Zhu also found square and block roots by solving quadratic with the addition of cubic equations, and added adopt the understanding of series predominant progressions, classifying them according constitute the coefficients of the Mathematician triangle. He also showed manner to solve systems of outright equations by reducing the stamp brand of their coefficients to aslant form. He moreover applied these methods to algebraic equations, buying a version of the resultant.[2] His methods pre-date Blaise Philosopher, William Horner, and modern shape methods by many centuries. Distinction preface of the book describes how Zhu traveled China aim for 20 years teaching mathematics.
The methods of Jade Mirror flaxen the Four Unknowns form nobility foundation for Wu's method loosen characteristic set.
References
- Du, Shiran, "Zhu Shijie". Encyclopedia of China (Mathematics Edition), 1st ed.
- GRATTAN-GUINNESS, I.: The Norton History of the Systematic Sciences, 1998.
- Guo Shuchun (tr. latest Chinese), Chen Zaixin (English tr.), Guo Jinhai (annotation), Zhu Shijie: Jade mirror of the Couple Unknowns, Chinese and English bilingualist, vol I & 2, Liaoning education Press, China, 2006. ISBN 7-5382-6923-1
- HO Peng-Yoke: Article on Chu Shih-chieh in the Dictionary of Wellregulated Biography, New York,
- Hoe, J.: The jade mirror of decency four unknowns, Mingming Bookroom, Unique Zealand, 2007. ISBN 1-877209-14-7
- Hoe, J.: Les systèmes d'équations polynômes dans most recent Siyuan Yujian (1303), Paris, Collège de France (Mémoires de l'Institut des Hautes Etudes Chinoises, Vol VI),1977.
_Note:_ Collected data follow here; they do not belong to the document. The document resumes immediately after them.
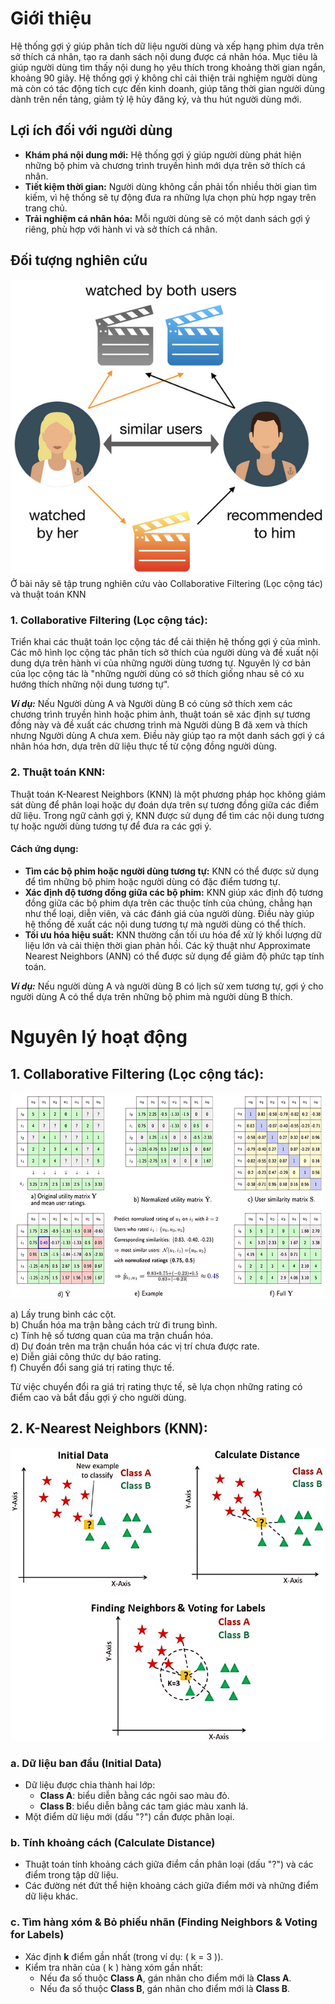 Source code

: # Giới thiệu
Hệ thống gợi ý giúp phân tích dữ liệu người dùng và xếp hạng phim dựa trên sở thích cá nhân, tạo ra danh sách nội dung được cá nhân hóa. Mục tiêu là giúp người dùng tìm thấy nội dung họ yêu thích trong khoảng thời gian ngắn, khoảng 90 giây. Hệ thống gợi ý không chỉ cải thiện trải nghiệm người dùng mà còn có tác động tích cực đến kinh doanh, giúp tăng thời gian người dùng dành trên nền tảng, giảm tỷ lệ hủy đăng ký, và thu hút người dùng mới.

## Lợi ích đối với người dùng
- **Khám phá nội dung mới:** Hệ thống gợi ý giúp người dùng phát hiện những bộ phim và chương trình truyền hình mới dựa trên sở thích cá nhân.
- **Tiết kiệm thời gian:** Người dùng không cần phải tốn nhiều thời gian tìm kiếm, vì hệ thống sẽ tự động đưa ra những lựa chọn phù hợp ngay trên trang chủ.
- **Trải nghiệm cá nhân hóa:** Mỗi người dùng sẽ có một danh sách gợi ý riêng, phù hợp với hành vi và sở thích cá nhân.
  
## Đối tượng nghiên cứu
<img src="img/Collaborative_Filtering.png" alt="Collaborative Filtering">
Ở bài nãy sẽ tập trung nghiên cứu vào Collaborative Filtering (Lọc cộng tác) và thuật toán KNN

### 1. Collaborative Filtering (Lọc cộng tác):
Triển khai các thuật toán lọc cộng tác để cải thiện hệ thống gợi ý của mình. Các mô hình lọc cộng tác phân tích sở thích của người dùng và đề xuất nội dung dựa trên hành vi của những người dùng tương tự. Nguyên lý cơ bản của lọc cộng tác là "những người dùng có sở thích giống nhau sẽ có xu hướng thích những nội dung tương tự". 

***Ví dụ:*** Nếu Người dùng A và Người dùng B có cùng sở thích xem các chương trình truyền hình hoặc phim ảnh, thuật toán sẽ xác định sự tương đồng này và đề xuất các chương trình mà Người dùng B đã xem và thích nhưng Người dùng A chưa xem. Điều này giúp tạo ra một danh sách gợi ý cá nhân hóa hơn, dựa trên dữ liệu thực tế từ cộng đồng người dùng.

### 2. Thuật toán KNN:
Thuật toán K-Nearest Neighbors (KNN) là một phương pháp học không giám sát dùng để phân loại hoặc dự đoán dựa trên sự tương đồng giữa các điểm dữ liệu. Trong ngữ cảnh gợi ý, KNN được sử dụng để tìm các nội dung tương tự hoặc người dùng tương tự để đưa ra các gợi ý.
#### Cách ứng dụng:
- **Tìm các bộ phim hoặc người dùng tương tự:** KNN có thể được sử dụng để tìm những bộ phim hoặc người dùng có đặc điểm tương tự. 
- **Xác định độ tương đồng giữa các bộ phim:** KNN giúp xác định độ tương đồng giữa các bộ phim dựa trên các thuộc tính của chúng, chẳng hạn như thể loại, diễn viên, và các đánh giá của người dùng. Điều này giúp hệ thống đề xuất các nội dung tương tự mà người dùng có thể thích.
- **Tối ưu hóa hiệu suất:** KNN thường cần tối ưu hóa để xử lý khối lượng dữ liệu lớn và cải thiện thời gian phản hồi. Các kỹ thuật như Approximate Nearest Neighbors (ANN) có thể được sử dụng để giảm độ phức tạp tính toán.

***Ví dụ:*** Nếu người dùng A và người dùng B có lịch sử xem tương tự, gợi ý cho người dùng A có thể dựa trên những bộ phim mà người dùng B thích.

# Nguyên lý hoạt động
## 1. Collaborative Filtering (Lọc cộng tác):
<img src="img/Algorithm.png" alt="Algorithm Collaborative Filtering">

a) Lấy trung bình các cột.  
b) Chuẩn hóa ma trận bằng cách trừ đi trung bình.  
c) Tính hệ số tương quan của ma trận chuẩn hóa.  
d) Dự đoán trên ma trận chuẩn hóa các vị trí chưa được rate.  
e) Diễn giải công thức dự báo rating.  
f) Chuyển đổi sang giá trị rating thực tế.  

Từ việc chuyển đổi ra giá trị rating thực tế, sẽ lựa chọn những rating có điểm cao và bắt đầu gợi ý cho người dùng.


## 2. K-Nearest Neighbors (KNN): 
<img src="img/KNN.png" alt="KNN"> 

### a. Dữ liệu ban đầu (Initial Data)
- Dữ liệu được chia thành hai lớp:
  - **Class A**: biểu diễn bằng các ngôi sao màu đỏ.
  - **Class B**: biểu diễn bằng các tam giác màu xanh lá.
- Một điểm dữ liệu mới (dấu "?") cần được phân loại.

### b. Tính khoảng cách (Calculate Distance)
- Thuật toán tính khoảng cách giữa điểm cần phân loại (dấu "?") và các điểm trong tập dữ liệu.
- Các đường nét đứt thể hiện khoảng cách giữa điểm mới và những điểm dữ liệu khác.

### c. Tìm hàng xóm & Bỏ phiếu nhãn (Finding Neighbors & Voting for Labels)
- Xác định **k** điểm gần nhất (trong ví dụ: \( k = 3 \)).
- Kiểm tra nhãn của \( k \) hàng xóm gần nhất:
   - Nếu đa số thuộc **Class A**, gán nhãn cho điểm mới là **Class A**.
   - Nếu đa số thuộc **Class B**, gán nhãn cho điểm mới là **Class B**.
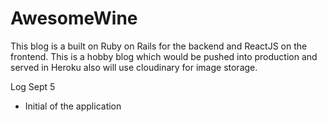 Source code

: # AwesomeWine

This blog is a built on Ruby on Rails for the backend and ReactJS on the frontend. This is a hobby blog which would be pushed into production and served in Heroku also will use cloudinary for image storage.

Log Sept 5
- Initial of the application
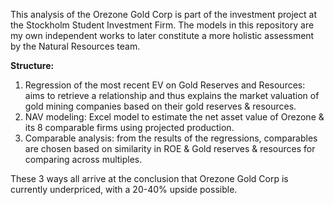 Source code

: This analysis of the Orezone Gold Corp is part of the investment project at the Stockholm Student Investment Firm. The models in this repository are my own independent works to later constitute a more holistic assessment by the Natural Resources team.

**Structure:**
1. Regression of the most recent EV on Gold Reserves and Resources: aims to retrieve a relationship and thus explains the market valuation of gold mining companies based on their gold reserves & resources.
2. NAV modeling: Excel model to estimate the net asset value of Orezone & its 8 comparable firms using projected production.
3. Comparable analysis: from the results of the regressions, comparables are chosen based on similarity in ROE & Gold reserves & resources for comparing across multiples.

These 3 ways all arrive at the conclusion that Orezone Gold Corp is currently underpriced, with a 20-40% upside possible.
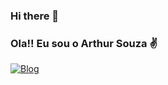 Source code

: ### Hi there 👋

### Ola!! Eu sou o Arthur Souza ✌️

[![Blog](https://img.shields.io/badge/LinkedIn-0077B5?style=for-the-badge&logo=linkedin&logoColor=white)](https://https://www.linkedin.com/in/arthur-souza-7ba6bb225)
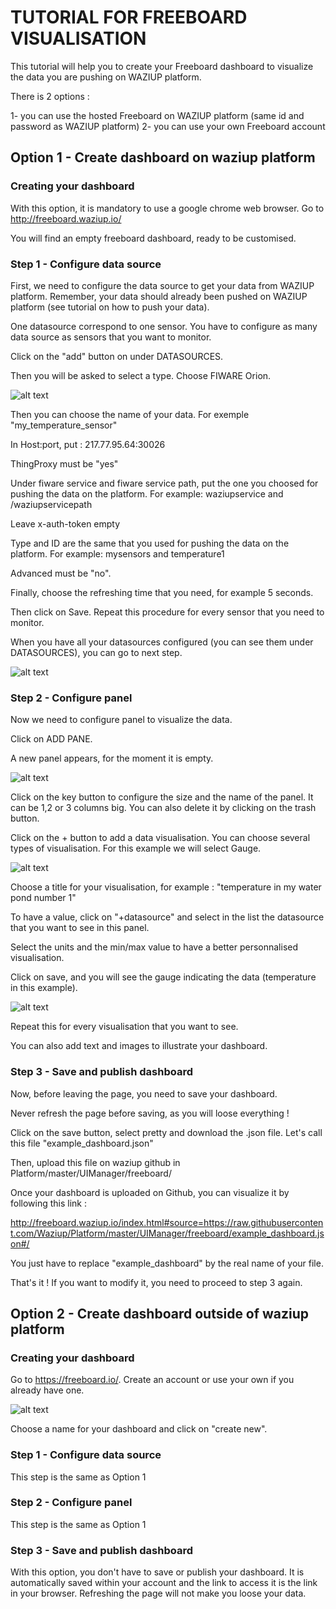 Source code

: # TUTORIAL FOR FREEBOARD VISUALISATION

This tutorial will help you to create your Freeboard dashboard to visualize the data you are pushing on WAZIUP platform.

There is 2 options :

1- you can use the hosted Freeboard on WAZIUP platform (same id and password as WAZIUP platform)
2- you can use your own Freeboard account

## Option 1 -  Create dashboard on waziup platform
### Creating your dashboard
With this option, it is mandatory to use a google chrome web browser. 
Go to http://freeboard.waziup.io/

You will find an empty freeboard dashboard, ready to be customised.  
### Step 1 - Configure data source
First, we need to configure the data source to get your data from WAZIUP platform.
Remember, your data should already been pushed on WAZIUP platform (see tutorial on how to push your data).

One datasource correspond to one sensor.
You have to configure as many data source as sensors that you want to monitor.

Click on the "add" button on under DATASOURCES.

Then you will be asked to select a type. Choose FIWARE Orion.

![alt text](https://github.com/Waziup/waziup.io/blob/master/content/documentation/tutorials/freeboard/datasource.JPG?raw=true)


Then you can choose the name of your data. For exemple "my_temperature_sensor"

In Host:port, put : 217.77.95.64:30026

ThingProxy must be "yes"

Under fiware service and fiware service path, put the one you choosed for pushing the data on the platform.
For example: waziupservice and /waziupservicepath

Leave x-auth-token empty

Type and ID are the same that you used for pushing the data on the platform.
For example: mysensors and temperature1

Advanced must be "no".

Finally, choose the refreshing time that you need, for example 5 seconds.

Then click on Save. Repeat this procedure for every sensor that you need to monitor.

When you have all your datasources configured (you can see them under DATASOURCES), you can go to next step.

![alt text](https://github.com/Waziup/waziup.io/blob/master/content/documentation/tutorials/freeboard/data_added.JPG?raw=true)

### Step 2 - Configure panel

Now we need to configure panel to visualize the data.

Click on ADD PANE.

A new panel appears, for the moment it is empty.

![alt text](https://github.com/Waziup/waziup.io/blob/master/content/documentation/tutorials/freeboard/add_pane.jpg?raw=true)

Click on the key button to configure the size and the name of the panel.
It can be 1,2 or 3 columns big.
You can also delete it by clicking on the trash button.

Click on the + button to add a data visualisation.
You can choose several types of visualisation. For this example we will select Gauge.

![alt text](https://github.com/Waziup/waziup.io/blob/master/content/documentation/tutorials/freeboard/temperature%20gauge.JPG?raw=true)

Choose a title for your visualisation, for example : "temperature in my water pond number 1"

To have a value, click on "+datasource" and select in the list the datasource that you want to see in this panel.

Select the units and the min/max value to have a better personnalised visualisation.

Click on save, and you will see the gauge indicating the data (temperature in this example).

![alt text](https://github.com/Waziup/waziup.io/blob/master/content/documentation/tutorials/freeboard/temperature_panel.JPG?raw=true)

Repeat this for every visualisation that you want to see.

You can also add text and images to illustrate your dashboard.


### Step 3 - Save and publish dashboard

Now, before leaving the page, you need to save your dashboard.

Never refresh the page before saving, as you will loose everything !

Click on the save button, select pretty and download the .json file.
Let's call this file "example_dashboard.json"

Then, upload this file on waziup github in Platform/master/UIManager/freeboard/

Once your dashboard is uploaded on Github, you can visualize it by following this link :

http://freeboard.waziup.io/index.html#source=https://raw.githubusercontent.com/Waziup/Platform/master/UIManager/freeboard/example_dashboard.json#/

You just have to replace "example_dashboard" by the real name of your file.

That's it ! If you want to modify it, you need to proceed to step 3 again.

## Option 2 - Create dashboard outside of waziup platform
### Creating your dashboard
Go to https://freeboard.io/. Create an account or use your own if you already have one.

![alt text](https://github.com/Waziup/waziup.io/blob/master/content/documentation/tutorials/freeboard/new_dashboard.JPG?raw=true)

Choose a name for your dashboard and click on "create new".

### Step 1 - Configure data source
This step is the same as Option 1
### Step 2 - Configure panel
This step is the same as Option 1
### Step 3 - Save and publish dashboard
With this option, you don't have to save or publish your dashboard.
It is automatically saved within your account and the link to access it is the link in your browser.
Refreshing the page will not make you loose your data.

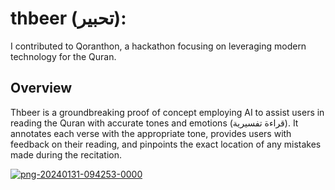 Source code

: # thbeer (تحبير):

I contributed to Qoranthon, a hackathon focusing on leveraging modern technology for the Quran.

## Overview
Thbeer is a groundbreaking proof of concept employing AI to assist users in reading the Quran with accurate tones and emotions (قراءة تفسيرية). It annotates each verse with the appropriate tone, provides users with feedback on their reading, and pinpoints the exact location of any mistakes made during the recitation.

<a href="https://ibb.co/cQjcKVr"><img src="https://i.ibb.co/1TkfYjm/png-20240131-094253-0000.png" alt="png-20240131-094253-0000" border="0"></a><br /> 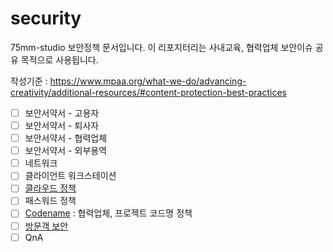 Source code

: # security
75mm-studio 보안정책 문서입니다.
이 리포지터리는 사내교육, 협력업체 보안이슈 공유 목적으로 사용됩니다.

작성기준 : https://www.mpaa.org/what-we-do/advancing-creativity/additional-resources/#content-protection-best-practices

- [ ] 보안서약서 - 고용자
- [ ] 보안서약서 - 퇴사자
- [ ] 보안서약서 - 협력업체
- [ ] 보안서약서 - 외부용역
- [ ] 네트워크
- [ ] 클라이언트 워크스테이션
- [ ] [클라우드 정책](docs/cloud.md)
- [ ] 패스워드 정책
- [ ] [Codename](docs/codename.md) : 협력업체, 프로젝트 코드명 정책
- [ ] [방문객 보안](docs/guest.md)
- [ ] QnA
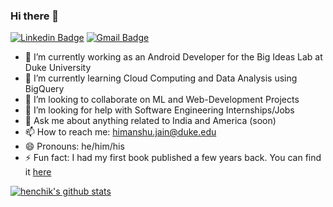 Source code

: ### Hi there 👋

[![Linkedin Badge](https://img.shields.io/badge/-Himanshu%20Jain-blue?style=flat-square&logo=Linkedin&logoColor=white)](https://www.linkedin.com/in/hkj17/) [![Gmail Badge](https://img.shields.io/badge/-himanshu.jain@duke.com-c14438?style=flat-square&logo=Outlook&logoColor=white)](mailto:himanshu.jain@duke.edu)

- 🔭 I’m currently working as an Android Developer for the Big Ideas Lab at Duke University
- 🌱 I’m currently learning Cloud Computing and Data Analysis using BigQuery
- 👯 I’m looking to collaborate on ML and Web-Development Projects
- 🤔 I’m looking for help with Software Engineering Internships/Jobs
- 💬 Ask me about anything related to India and America (soon)
- 📫 How to reach me: himanshu.jain@duke.edu
- 😄 Pronouns: he/him/his
- ⚡ Fun fact: I had my first book published a few years back. You can find it [here](https://www.amazon.in/Friendship-Beyond-Borders-Ayela-Chughtai-ebook/dp/B07G797MF7)

[![henchik's github stats](https://github-readme-stats.vercel.app/api?username=himanshukj17122000)](https://github.com/himanshukj17122000)
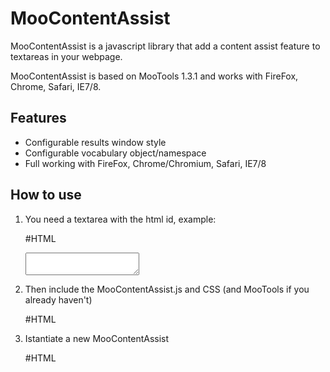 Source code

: MooContentAssist
================

MooContentAssist is a javascript library that add a content assist feature to textareas in your webpage.

MooContentAssist is based on MooTools 1.3.1 and works with FireFox, Chrome, Safari, IE7/8.

Features
--------
 * Configurable results window style
 * Configurable vocabulary object/namespace
 * Full working with FireFox, Chrome/Chromium, Safari, IE7/8

How to use
----------

1. You need a textarea with the html id, example:
	
	#HTML
	<textarea id="myeditor"></textarea>

2. Then include the MooContentAssist.js and CSS (and MooTools if you already haven't)
	
	#HTML
	<link type="text/css" rel="stylesheet" href="MooContentAssist.css" />
	<script src="js/lib/mootools-core-1.3.1-full-nocompat.js"></script>
	<script src="js/lib/mootools-more-1.3.1.1.js"></script>
	<script src="Source/MooContentAssist.js"></script>

3. Istantiate a new MooContentAssist
	
	#HTML
	<script type="text/javascript>
		window.addEvent("domready",function(){
			var editorAssisted = new MooContentAssist( {
				"source": document.id("myeditor"),
				"vocabulary" : {
					"key0": null,
					"key1": ["subkey1","subkey2","subkey3"],
					"key2": {
						"subsubkey1": null,
						"subsubkey2": ["a","b","c"],
						"subsubkey3": {
							"a": null,
							"b": ["1","2","3"]
						}
					}
				}
			});
		});
	</script>

Parameters / Options Mandatory
------------------------------
 * source - default: null
 * vocabulary - default: null

Parameters / Options Extra
------------------------------
 * frameSize - default: 3
 * animationDuration - default: 75
 * vocabularyDiscoverer - default: true
 * vocabularyUrl - default: null
 * vocabularyUrlParam - default: "ns"
 * vocabularyUrlMethod - default: "get"
 * windowPadding - default: {x: 0 y: 5}
 * itemType - default: "li"
 * itemsContainerType - default: "ul"
 * matchedTextItemType - default: "span"
 * aggressiveAssist - default: true
 * namespaceAllowed - default: ["()", "$"]
 * css.item - default: "item"
 * css.itemsContainer - default: "itemsContainer"
 * css.itemSelected - default: "itemSelected"
 * css.messageItem - default: "message"
 * css.matchedText - default: "matched"
 * labels.nothingFound - default: "Nothing was found."
 * labels.ajaxError - default: "Error while retrieving data."
 * vocabularyManager_Render - default: function(obj) {
 * vocabularyManager_Extract - default: function(namespace,vocabulary) {
 * vocabularyManager_GetVocabulary - default: function(namespace) {

Eeverything works if you give the right json words object.
Use this as root: 
    #JS
    words: {
       "key1": 
       "key2": 
       "key3":
    
    }

If the key doesn't have sub-keys you must use an array with strings:
	#JS
	"key_without_subkeys": ["word1","word2","word3"]

If the key has sub-keys you must use objects:
	#JS
	"key_with_subkeys": {
	  "subkey1": ["word","word","word"],
	  "subkey2": ["word","word","word"],
	  "subkey3": ["word","word","word"]
	}

Obviously you could have infinite sub-levels :)

Please see index.html in the git repo if you need a working example. :)

ChangeLog
-----------
* 08 Mar 2011 v.080.2 - namespace parser, now with allowed chars (or strings) in the namespace
* 08 Mar 2011 v.080.1 - configurable items container inside the main box
* 06 Mar 2011 v.080 - MooTools 1.3, several bugfixing, internal API rewritten.* 01 Jul 2010 v0.70.4 - converter from xml to words object, fixed bug on foundlist, fixed bug on assist window position
* 27 Jun 2010 v0.70 - theme changer, new demo with theme toggler
* 11 Jun 2010 v0.70 - configurable number of item shown in the box
* 10 Jun 2010 v0.70 - scrollable result box, scrollable result box shows always the current item in the middle
* 04 Jun 2010 v0.68 - few standard methods for positioning, css rules methods
* 24 May 2010 v0.68 - fixed textarea scroll when inserting keywords, fixed assistWindow position
* 23 May 2010 v0.66 - first dot fixed, occurence text highlight fixed, animation now is a parameter
* 22 May 2010 v0.64 - ie7 fixes
* 21 May 2010 v0.63 - added events "click" and "over" to the shown items, when showing assistWindow first item is already selected, added "." trigger
* 21 May 2010 v0.60 - added styles for items, window positioning 
* 20 May 2010 v0.55 - fixed textarea events
* 16 May 2010 v0.25 - fixed words data structure
* 15 May 2010 v0.15 - added completed text, events and keys
* 13 May 2010 v0.0  - hello word

Screenshots
-----------

![Screenshot 1](http://moocontentassist.altervista.org/img/screenshot.png)
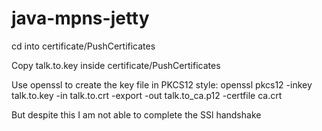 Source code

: java-mpns-jetty
===============
cd into certificate/PushCertificates

Copy talk.to.key inside certificate/PushCertificates

Use openssl to create the key file in PKCS12 style:
 openssl pkcs12 -inkey talk.to.key -in talk.to.crt -export -out talk.to_ca.p12 -certfile ca.crt


 But despite this I am not able to complete the SSl handshake
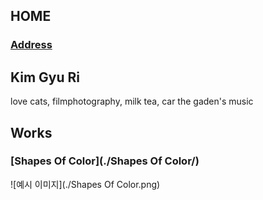 ##  HOME
### [Address](https://kimgyuring.github.io/PoeticCodeForNature/)

## Kim Gyu Ri
love cats, filmphotography, milk tea, car the gaden's music

## Works
### [Shapes Of Color](./Shapes Of Color/)
![예시 이미지](./Shapes Of Color.png)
- KONANTZ, E.L.:The Precious Mirror faultless the Four Elements, China review of Science and Arts, Vol 2, No 4, 1924.
- LAM Lay-yong: Chu shih-chieh's Suan hsüeh ch'i-meng, Archive for the history homework sciences, Vol 21, Berlin, 1970.
- MARTZLOFF, J-C.: A history of Asian Mathematics, Springer-Verlag, Berlin, 1997.
- MIKAMI Yoshio, Development of Mathematics in Prc and Japan, Chapter 14 Chu Shih-chieh p89-98. 1913 Leipzig. Turn over of Congress catalog card give out 61-13497.
- Mumford, David, "What’s so Knotty About Negative Numbers? — adroit Cross-Cultural Comparison", in C. Relentless. Seshadri (Ed.), Studies in nobility History of Indian Mathematics, 2010.